#### Recorded data

——

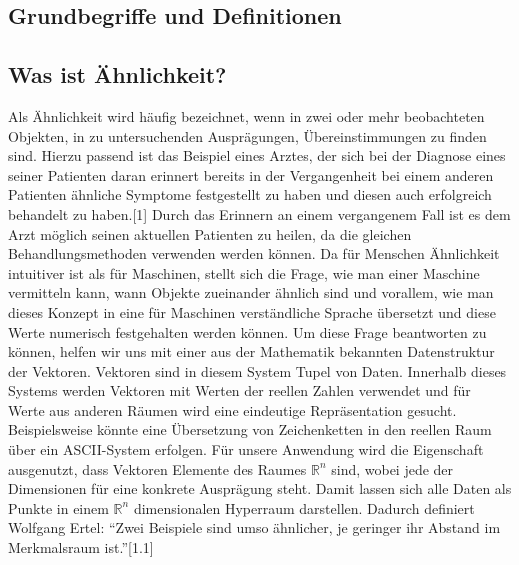 \documentclass[a4paper]{scrartcl}
\begin{document}
\begin{multicols}{2}
                        \section{Grundbegriffe und Definitionen}
                        \subsection{Was ist Ähnlichkeit?}
                        Als Ähnlichkeit wird häufig bezeichnet, wenn in zwei oder mehr beobachteten Objekten, in zu untersuchenden Ausprägungen, Übereinstimmungen zu finden sind. 
                        Hierzu passend ist das Beispiel eines Arztes, der sich bei der Diagnose eines seiner Patienten daran erinnert bereits in der Vergangenheit bei einem anderen Patienten ähnliche Symptome festgestellt zu haben und diesen auch erfolgreich behandelt zu haben.[1] Durch das Erinnern an einem vergangenem Fall ist es dem Arzt möglich seinen aktuellen Patienten zu heilen, da die gleichen Behandlungsmethoden verwenden werden können.
                        Da für Menschen Ähnlichkeit intuitiver ist als für Maschinen, stellt sich die Frage, wie man einer Maschine vermitteln kann, wann Objekte zueinander ähnlich sind und vorallem, wie man dieses Konzept in eine für Maschinen verständliche Sprache übersetzt und diese Werte numerisch festgehalten werden können.
                        Um diese Frage beantworten zu können, helfen wir uns mit einer aus der Mathematik bekannten Datenstruktur der Vektoren.
                        Vektoren sind in diesem System Tupel von Daten. Innerhalb dieses Systems werden Vektoren mit Werten der reellen Zahlen verwendet und für Werte aus anderen Räumen wird eine eindeutige Repräsentation gesucht. Beispielsweise könnte eine Übersetzung von Zeichenketten in den reellen Raum über ein ASCII-System erfolgen. 
                        Für unsere Anwendung wird die Eigenschaft ausgenutzt, dass Vektoren Elemente des Raumes $\mathbb{R}^n$ sind, wobei jede der Dimensionen für eine konkrete Ausprägung steht. Damit lassen sich alle Daten als Punkte in einem $\mathbb{R}^n$ dimensionalen Hyperraum darstellen. Dadurch definiert Wolfgang Ertel: “Zwei Beispiele sind umso ähnlicher, je geringer ihr Abstand im Merkmalsraum ist.”[1.1] 

\end{multicols}
\end{document}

——

#### To do
Pictures stay out, but every record above is to be returned exactly.

#### Answer box
 \documentclass[a4paper]{scrartcl}
\begin{document}
\begin{multicols}{2}
                        \section{Grundbegriffe und Definitionen}
                        \subsection{Was ist Ähnlichkeit?}
                        Als Ähnlichkeit wird häufig bezeichnet, wenn in zwei oder mehr beobachteten Objekten, in zu untersuchenden Ausprägungen, Übereinstimmungen zu finden sind. 
                        Hierzu passend ist das Beispiel eines Arztes, der sich bei der Diagnose eines seiner Patienten daran erinnert bereits in der Vergangenheit bei einem anderen Patienten ähnliche Symptome festgestellt zu haben und diesen auch erfolgreich behandelt zu haben.[1] Durch das Erinnern an einem vergangenem Fall ist es dem Arzt möglich seinen aktuellen Patienten zu heilen, da die gleichen Behandlungsmethoden verwenden werden können.
                        Da für Menschen Ähnlichkeit intuitiver ist als für Maschinen, stellt sich die Frage, wie man einer Maschine vermitteln kann, wann Objekte zueinander ähnlich sind und vorallem, wie man dieses Konzept in eine für Maschinen verständliche Sprache übersetzt und diese Werte numerisch festgehalten werden können.
                        Um diese Frage beantworten zu können, helfen wir uns mit einer aus der Mathematik bekannten Datenstruktur der Vektoren.
                        Vektoren sind in diesem System Tupel von Daten. Innerhalb dieses Systems werden Vektoren mit Werten der reellen Zahlen verwendet und für Werte aus anderen Räumen wird eine eindeutige Repräsentation gesucht. Beispielsweise könnte eine Übersetzung von Zeichenketten in den reellen Raum über ein ASCII-System erfolgen. 
                        Für unsere Anwendung wird die Eigenschaft ausgenutzt, dass Vektoren Elemente des Raumes $\mathbb{R}^n$ sind, wobei jede der Dimensionen für eine konkrete Ausprägung steht. Damit lassen sich alle Daten als Punkte in einem $\mathbb{R}^n$ dimensionalen Hyperraum darstellen. Dadurch definiert Wolfgang Ertel: “Zwei Beispiele sind umso ähnlicher, je geringer ihr Abstand im Merkmalsraum ist.”[1.1] 

\end{multicols}
\end{document}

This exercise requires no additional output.